May 27, 2012

Overwhelmed by blessings

Almost half way through two thousand twelve and I could not have predicted our year would have taken so many turns.
Personal growth, reflection, desire for changes.
Friends lost, friends gained.
Plans in the making that have me giddy with excitement. (will have to wait a while before sharing)
But the most incredible thing has to be how overwhelmed with blessings I have felt all year.
In the midst of tears from painful personal growth, I've tried to stay true to my beliefs that having a grateful heart matters all the more when walking through something difficult. Not letting that despair pull you under, but rising above it because in the end the growth from it all is more valuable than if you had stayed the same. This doesn't make any of it easier but knowing that my heart is where it's supposed to be helps.
I say all of this to get to my point that I feel that being grateful for what you have can seriously pay sometimes.
I also need to say that my husband is truly the most sincere husband ever. His friends tell me every time I meet them that he never has anything but good things to say about me.
Me, his wife.
I know he loves me and he's told me before how much he talks about me but to hear it from his friends feels like one of the most chivalrous everyday things a husband can do for his wife. Seriously, husbands who read this post (if any), try it, you won't likely regret it.

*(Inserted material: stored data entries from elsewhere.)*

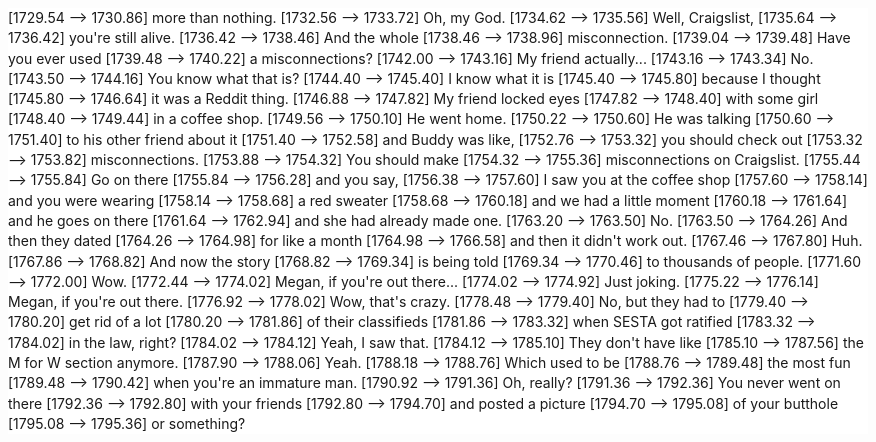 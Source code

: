 [1729.54 --> 1730.86]  more than nothing.
[1732.56 --> 1733.72]  Oh, my God.
[1734.62 --> 1735.56]  Well, Craigslist,
[1735.64 --> 1736.42]  you're still alive.
[1736.42 --> 1738.46]  And the whole
[1738.46 --> 1738.96]  misconnection.
[1739.04 --> 1739.48]  Have you ever used
[1739.48 --> 1740.22]  a misconnections?
[1742.00 --> 1743.16]  My friend actually...
[1743.16 --> 1743.34]  No.
[1743.50 --> 1744.16]  You know what that is?
[1744.40 --> 1745.40]  I know what it is
[1745.40 --> 1745.80]  because I thought
[1745.80 --> 1746.64]  it was a Reddit thing.
[1746.88 --> 1747.82]  My friend locked eyes
[1747.82 --> 1748.40]  with some girl
[1748.40 --> 1749.44]  in a coffee shop.
[1749.56 --> 1750.10]  He went home.
[1750.22 --> 1750.60]  He was talking
[1750.60 --> 1751.40]  to his other friend about it
[1751.40 --> 1752.58]  and Buddy was like,
[1752.76 --> 1753.32]  you should check out
[1753.32 --> 1753.82]  misconnections.
[1753.88 --> 1754.32]  You should make
[1754.32 --> 1755.36]  misconnections on Craigslist.
[1755.44 --> 1755.84]  Go on there
[1755.84 --> 1756.28]  and you say,
[1756.38 --> 1757.60]  I saw you at the coffee shop
[1757.60 --> 1758.14]  and you were wearing
[1758.14 --> 1758.68]  a red sweater
[1758.68 --> 1760.18]  and we had a little moment
[1760.18 --> 1761.64]  and he goes on there
[1761.64 --> 1762.94]  and she had already made one.
[1763.20 --> 1763.50]  No.
[1763.50 --> 1764.26]  And then they dated
[1764.26 --> 1764.98]  for like a month
[1764.98 --> 1766.58]  and then it didn't work out.
[1767.46 --> 1767.80]  Huh.
[1767.86 --> 1768.82]  And now the story
[1768.82 --> 1769.34]  is being told
[1769.34 --> 1770.46]  to thousands of people.
[1771.60 --> 1772.00]  Wow.
[1772.44 --> 1774.02]  Megan, if you're out there...
[1774.02 --> 1774.92]  Just joking.
[1775.22 --> 1776.14]  Megan, if you're out there.
[1776.92 --> 1778.02]  Wow, that's crazy.
[1778.48 --> 1779.40]  No, but they had to
[1779.40 --> 1780.20]  get rid of a lot
[1780.20 --> 1781.86]  of their classifieds
[1781.86 --> 1783.32]  when SESTA got ratified
[1783.32 --> 1784.02]  in the law, right?
[1784.02 --> 1784.12]  Yeah, I saw that.
[1784.12 --> 1785.10]  They don't have like
[1785.10 --> 1787.56]  the M for W section anymore.
[1787.90 --> 1788.06]  Yeah.
[1788.18 --> 1788.76]  Which used to be
[1788.76 --> 1789.48]  the most fun
[1789.48 --> 1790.42]  when you're an immature man.
[1790.92 --> 1791.36]  Oh, really?
[1791.36 --> 1792.36]  You never went on there
[1792.36 --> 1792.80]  with your friends
[1792.80 --> 1794.70]  and posted a picture
[1794.70 --> 1795.08]  of your butthole
[1795.08 --> 1795.36]  or something?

So, back to the blessings part. A friend of my husband's from work is into photography and David has mentioned in the past how I am as well. Yesterday, they met up for lunch on their work break and his friend gave him an older camera to give to me. He didn't want anything for it, he had just purchased an upgrade and wanted to give his old one to me.
I've never even met this person. That say alot about my husband and how he's praised my name.
When David brought it home after work and told me the story about it, I was blown away by how incredible things happen when you least expect them.


I own a Canon power shot SX20 IS. It's an incredible camera and I love it but it's not a DSLR.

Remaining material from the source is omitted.